## Exercise prompt
Without changing a single word, output each entry.
Supplied data below:
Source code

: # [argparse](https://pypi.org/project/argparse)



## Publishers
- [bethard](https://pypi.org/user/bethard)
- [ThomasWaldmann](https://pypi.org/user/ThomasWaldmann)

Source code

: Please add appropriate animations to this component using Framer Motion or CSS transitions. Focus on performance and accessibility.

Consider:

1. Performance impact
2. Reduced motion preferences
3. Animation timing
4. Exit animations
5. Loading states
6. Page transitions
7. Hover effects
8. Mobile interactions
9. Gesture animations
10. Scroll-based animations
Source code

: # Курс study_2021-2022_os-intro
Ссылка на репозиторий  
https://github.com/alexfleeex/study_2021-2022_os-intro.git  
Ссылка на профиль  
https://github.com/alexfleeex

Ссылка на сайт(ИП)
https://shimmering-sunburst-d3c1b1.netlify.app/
End of Supplied data.
## Answer area
Source code

: # [argparse](https://pypi.org/project/argparse)



## Publishers
- [bethard](https://pypi.org/user/bethard)
- [ThomasWaldmann](https://pypi.org/user/ThomasWaldmann)

Source code

: Please add appropriate animations to this component using Framer Motion or CSS transitions. Focus on performance and accessibility.

Consider:

1. Performance impact
2. Reduced motion preferences
3. Animation timing
4. Exit animations
5. Loading states
6. Page transitions
7. Hover effects
8. Mobile interactions
9. Gesture animations
10. Scroll-based animations
Source code

: # Курс study_2021-2022_os-intro
Ссылка на репозиторий  
https://github.com/alexfleeex/study_2021-2022_os-intro.git  
Ссылка на профиль  
https://github.com/alexfleeex

Ссылка на сайт(ИП)
https://shimmering-sunburst-d3c1b1.netlify.app/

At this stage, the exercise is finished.